Il leasing in questione è di tipo traslativo: la banca ha acquistato l’immobile, lo ha concesso in locazione (prezzo complessivo di oltre 10 milioni) con la possibilità del concessionario di riscattarlo ad un prezzo di 1.5000.000,00 euro. Il prezzo di riscatto è nettamente inferiore al costo complessivo, e la stessa finalità del leasing è di finanziare l’acquisto dell’immobile.
Ne deriva che, essendo il leasing risolto prima della entrata in vigore della legge n. 124 del 2017, si applica in via analogica l’articolo 1526 c.c. (Cass. sez. Un . 2061 del 2021), con la conseguenza che il giudice deve valutare l’equilibrio delle posizioni in caso di inadempimento (Cass. 10249/ 2022).
In sostanza, il giudice di merito ha errato nel ritenere prevalente la pattuizione contrattuale e comunque del tutto irrilevante la previsione legislativa, dovendosi invece fare applicazione del seguente principio di diritto : << Ai contratti di leasing traslativo risolti anteriormente all'entrata in vigore della l. n. 124 del 2017, in assenza di una regolazione legislativa, si applica in via analogica la disciplina dell'art. 1526 c.c.; di conseguenza, la clausola che, in ipotesi di risoluzione per inadempimento dell'utilizzatore, attribuisce al concedente il diritto di trattenere i canoni pagati ed impone all'utilizzatore di corrispondere quelli scaduti non è, di per sé, affetta da nullità, atteso che l'utilizzatore, una volta pagato il dovuto e restituito il bene, ha diritto di vedersi restituiti i canoni versati corrispondendo l'equo compenso, fermo restando il potere officioso del giudice di ridurre l'indennità ai sensi del secondo comma dell'art. 1526 c.c. in caso di definitiva acquisizione al concedente delle rate corrisposte>> (Cass. 7367/ 2023).

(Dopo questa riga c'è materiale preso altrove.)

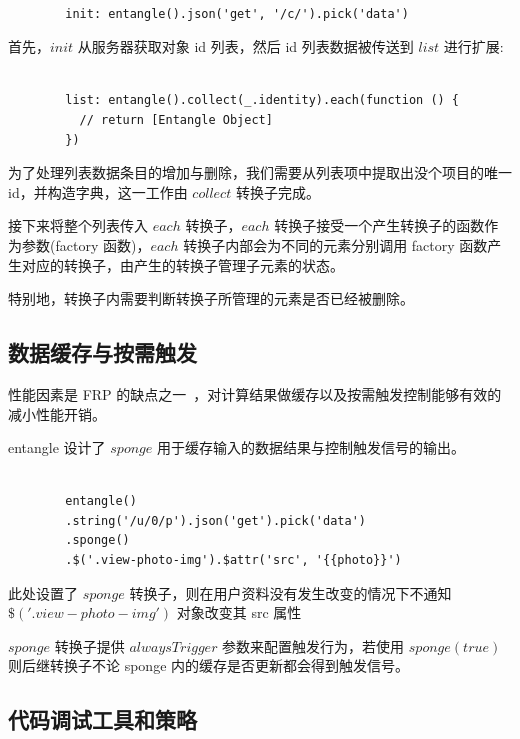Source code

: \begin{verbatim}

        init: entangle().json('get', '/c/').pick('data')

\end{verbatim}

首先，$init$ 从服务器获取对象 id 列表，然后 id 列表数据被传送到 $list$ 进行扩展:

\begin{verbatim}

        list: entangle().collect(_.identity).each(function () {
          // return [Entangle Object]
        })

\end{verbatim}

为了处理列表数据条目的增加与删除，我们需要从列表项中提取出没个项目的唯一 id，并构造字典，这一工作由 $collect$ 转换子完成。

接下来将整个列表传入 $each$ 转换子，$each$ 转换子接受一个产生转换子的函数作为参数(factory 函数)，$each$ 转换子内部会为不同的元素分别调用 factory 函数产生对应的转换子，由产生的转换子管理子元素的状态。

特别地，转换子内需要判断转换子所管理的元素是否已经被删除。

\subsection{数据缓存与按需触发}

性能因素是 FRP 的缺点之一~\cite{Elliott:2009:PFR:1596638.1596643}，对计算结果做缓存以及按需触发控制能够有效的减小性能开销。

entangle 设计了 $sponge$ 用于缓存输入的数据结果与控制触发信号的输出。

\begin{verbatim}

        entangle()
        .string('/u/0/p').json('get').pick('data')
        .sponge()
        .$('.view-photo-img').$attr('src', '{{photo}}')

\end{verbatim}

此处设置了 $sponge$ 转换子，则在用户资料没有发生改变的情况下不通知 $\$('.view-photo-img')$ 对象改变其 src 属性

$sponge$ 转换子提供 $alwaysTrigger$ 参数来配置触发行为，若使用 $sponge(true)$ 则后继转换子不论 sponge 内的缓存是否更新都会得到触发信号。

\subsection{代码调试工具和策略}

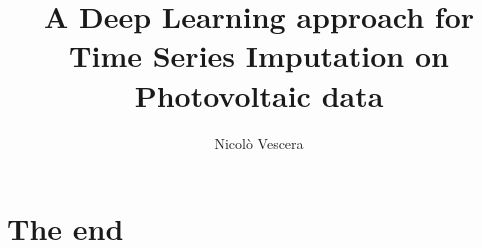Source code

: \documentclass{beamer}
\title{A Deep Learning approach for Time Series Imputation on Photovoltaic data}
\date{\DTMusedate{mydate}}
\author{Nicolò Vescera}
\institute{Università degli Studi di Perugia}
\begin{document}
\maketitle









\section{The end}
\end{document}

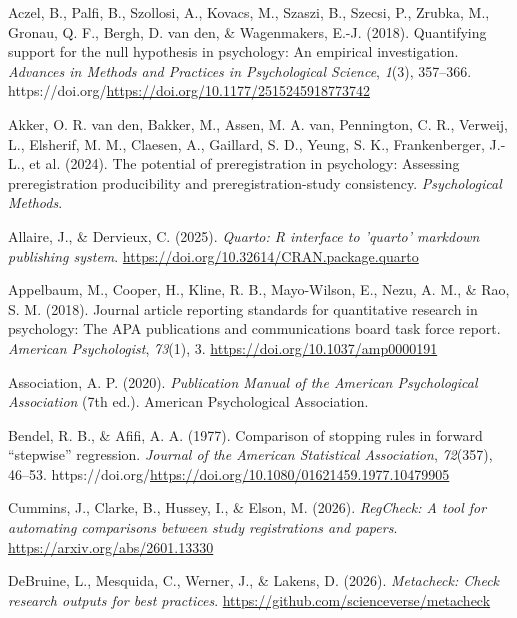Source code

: \documentclass[
  letterpaper,
  12pt]{article}
\newlength{\cslhangindent}
\newenvironment{CSLReferences}[2] %
 {\begin{list}{}{%
  \setlength{\itemindent}{0pt}
  \setlength{\leftmargin}{0pt}
  \setlength{\parsep}{0pt}
  \ifodd #1
   \setlength{\leftmargin}{\cslhangindent}
   \setlength{\itemindent}{-1\cslhangindent}
  \fi
  \setlength{\itemsep}{#2\baselineskip}}}
 {\end{list}}
\begin{document}
\protect{}\label{refs}
\begin{CSLReferences}{1}{0}
Aczel, B., Palfi, B., Szollosi, A., Kovacs, M., Szaszi, B., Szecsi, P.,
Zrubka, M., Gronau, Q. F., Bergh, D. van den, \& Wagenmakers, E.-J.
(2018). Quantifying support for the null hypothesis in psychology: An
empirical investigation. \emph{Advances in Methods and Practices in
Psychological Science}, \emph{1}(3), 357--366.
https://doi.org/\url{https://doi.org/10.1177/2515245918773742}

{Akker, O. R. van den, Bakker, M., Assen, M. A. van, Pennington, C. R.,
Verweij, L., Elsherif, M. M., Claesen, A., Gaillard, S. D., Yeung, S.
K., Frankenberger, J.-L., et al.} (2024). The potential of
preregistration in psychology: Assessing preregistration producibility
and preregistration-study consistency. \emph{Psychological Methods}.

Allaire, J., \& Dervieux, C. (2025). \emph{Quarto: R interface to
'quarto' markdown publishing system}.
\url{https://doi.org/10.32614/CRAN.package.quarto}

Appelbaum, M., Cooper, H., Kline, R. B., Mayo-Wilson, E., Nezu, A. M.,
\& Rao, S. M. (2018). Journal article reporting standards for
quantitative research in psychology: The APA publications and
communications board task force report. \emph{American Psychologist},
\emph{73}(1), 3. \url{https://doi.org/10.1037/amp0000191}

Association, A. P. (2020). \emph{Publication {Manual} of the {American
Psychological Association}} (7th ed.). American Psychological
Association.

Bendel, R. B., \& Afifi, A. A. (1977). Comparison of stopping rules in
forward {``stepwise''} regression. \emph{Journal of the American
Statistical Association}, \emph{72}(357), 46--53.
https://doi.org/\url{https://doi.org/10.1080/01621459.1977.10479905}

Cummins, J., Clarke, B., Hussey, I., \& Elson, M. (2026).
\emph{RegCheck: A tool for automating comparisons between study
registrations and papers}. \url{https://arxiv.org/abs/2601.13330}

DeBruine, L., Mesquida, C., Werner, J., \& Lakens, D. (2026).
\emph{Metacheck: Check research outputs for best practices}.
\url{https://github.com/scienceverse/metacheck}


\end{CSLReferences}
\end{document}
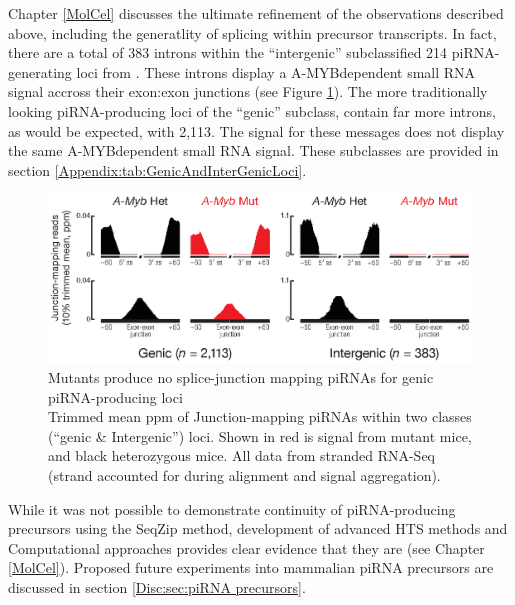   Chapter \ref{MolCel} discusses the ultimate refinement of the observations described above, including the generatlity of splicing within precursor transcripts. In fact, there are a total of 383 introns within the ``intergenic'' subclassified 214 piRNA-generating loci from \citep{Li2013e}. These introns display a A-MYB\textendash dependent small RNA signal accross their exon:exon junctions (see Figure \ref{SeqZipMethod:fig: amyb makes SJ mapping}). The more traditionally looking piRNA-producing loci of the ``genic'' subclass, contain far more introns, as would be expected, with 2,113. The signal for these messages does not display the same A-MYB\textendash dependent small RNA signal. These subclasses are provided in section \ref{Appendix:tab:GenicAndInterGenicLoci}. 

  \begin{figure} %
    \centering 
    \includegraphics{Figures/SeqZipMethod/aggregatePiRNAsatSpliceJunctions.eps}
    \caption[\amyb{} Mutants produce no splice-junction mapping piRNAs for genic piRNA-producing loci]
    {
      \amyb{} Mutants produce no splice-junction mapping piRNAs for genic piRNA-producing loci\\[0.25cm]
      Trimmed mean ppm of Junction-mapping piRNAs within two classes (``genic \& Intergenic'') loci. Shown in red is signal from \amyb{} mutant mice, and black \amyb{} heterozygous mice. All data from stranded RNA-Seq (strand accounted for during alignment and signal aggregation).
      }
    \label{SeqZipMethod:fig: amyb makes SJ mapping}
    \end{figure}

  While it was not possible to demonstrate continuity of piRNA-producing precursors using the SeqZip method, development of advanced HTS methods and Computational approaches provides clear evidence that they are (see Chapter \ref{MolCel}). Proposed future experiments into mammalian piRNA precursors are discussed in section \ref{Disc:sec:piRNA precursors}.











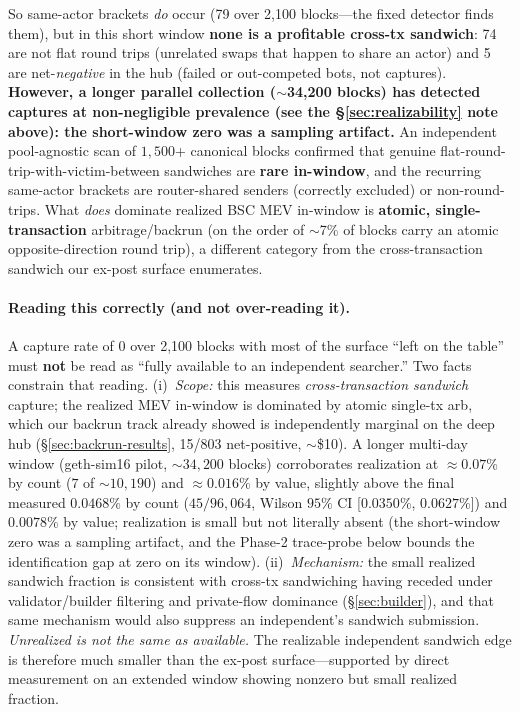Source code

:\documentclass[11pt]{article}
\begin{document}
\noindent So same-actor brackets \emph{do} occur (79 over 2{,}100 blocks---the fixed
detector finds them), but in this short window \textbf{none is a profitable cross-tx
sandwich}: 74 are not flat round trips (unrelated swaps that happen to share an actor)
and 5 are net-\emph{negative} in the hub (failed or out-competed bots, not captures).
\textbf{However, a longer parallel collection ($\sim$34{,}200 blocks) has detected
captures at non-negligible prevalence (see the \S\ref{sec:realizability} note above): the
short-window zero was a sampling artifact.} An independent pool-agnostic scan of
$1{,}500$+ canonical blocks confirmed that genuine
flat-round-trip-with-victim-between sandwiches are \textbf{rare in-window}, and the
recurring same-actor brackets are router-shared
senders (correctly excluded) or non-round-trips. What \emph{does} dominate realized
BSC MEV in-window is \textbf{atomic, single-transaction} arbitrage/backrun (on the
order of $\sim$7\% of blocks carry an atomic opposite-direction round trip), a
different category from the cross-transaction sandwich our ex-post surface enumerates.

\paragraph{Reading this correctly (and not over-reading it).} A capture rate of 0 over
2{,}100 blocks with most of the surface ``left on the table'' must \textbf{not} be read as
``fully available to an independent searcher.'' Two facts constrain that reading.
(i)~\emph{Scope:} this measures \emph{cross-transaction sandwich} capture; the realized
MEV in-window is dominated by atomic single-tx arb, which our backrun track already showed
is independently marginal on the deep hub (\S\ref{sec:backrun-results}, 15/803
net-positive, $\sim$\$10). A longer multi-day window (geth-sim16 pilot,
$\sim$$34{,}200$ blocks) corroborates realization at $\approx$$0.07\%$ by
count ($7$ of $\sim$$10{,}190$) and $\approx$$0.016\%$ by value, slightly above the final
measured $0.0468\%$ by count ($45/96{,}064$, Wilson $95\%$ CI [$0.0350\%$,
$0.0627\%$]) and $0.0078\%$ by value; realization is small but not literally absent (the short-window
zero was a sampling artifact, and the Phase-2 trace-probe below bounds the
identification gap at zero on its window). (ii)~\emph{Mechanism:} the small realized sandwich fraction is
consistent with cross-tx sandwiching having receded under validator/builder filtering and
private-flow dominance (\S\ref{sec:builder}), and that same mechanism would also suppress
an independent's sandwich submission. \emph{Unrealized is not the same as
available.} The realizable independent sandwich edge is therefore much smaller than the
ex-post surface---supported by direct measurement on an extended window showing nonzero
but small realized fraction.
\end{document}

8.- Il quarto motivo prospetta violazione degli articoli 116 e 117 TUB.
La società ricorrente aveva prospettato ai giudici di merito la nullità del contratto per indeterminatezza degli interessi, che non era affatto chiaro come si dovessero calcolare.
I giudici di merito hanno escluso che la normativa che impone di indicare i criteri di calcolo dell’interesse si applichi anche ai contratti di leasing.
Questa ratio è contestata dalla società, che invece assume l’applicazione delle norme anche al contratto in questione.
Il motivo è fondato.
Va fatta applicazione del seguente principio di diritto: << In tema di leasing immobiliare, la mancata indicazione, nel contratto, del "tasso leasing" non determina la violazione dell'art. 117, comma 4, T.U.B. ove lo stesso sia determinabile per relationem, con rinvio a criteri prestabiliti ed elementi estrinseci, obiettivamente individuabili, senza alcun margine di incertezza né di discrezionalità in capo alla società di leasing, dovendosi individuare la ratio della norma nell'esigenza di salvaguardia del cliente sul piano della trasparenza, declinata in senso economico, essendo trasparente il contratto che lascia intuire o prevedere il livello di rischio o di spesa del contratto di durata>> (Cass. 28824/ 2023).
9.- Il quinto motivo prospetta violazione dell’articolo 1460 c.c. Sostiene la ricorrente che la Corte di merito ha rigettato erroneamente l’eccezione di inadempimento, ossia che, a fronte della usurarietà degli interessi e dunque dell’inadempimento della banca, la società aveva diritto a non eseguire la sua controprestazione.
Il motivo è assorbito dall’accoglimento dei precedenti.
10.- Il sesto motivo prospetta violazione degli articoli 191 e ss. Ci si duole della mancata ammissione dei mezzi istruttori.
Anche questo motivo è assorbito dall’accoglimento dei precedenti.
Il ricorso va dunque accolto nei termini di cui in motivazione. La decisione cassata con rinvio, essendo necessari accertamenti in fatto. Le spese vanno rimesse al merito.
P.Q.M.
La Corte accoglie primo, terzo e quarto motivo. Rigetta il secondo, dichiara assorbiti quarto e sesto.
Cassa la decisione impugnata e rinvia alla Corte di Appello di Milano, in diversa composizione anche per le spese.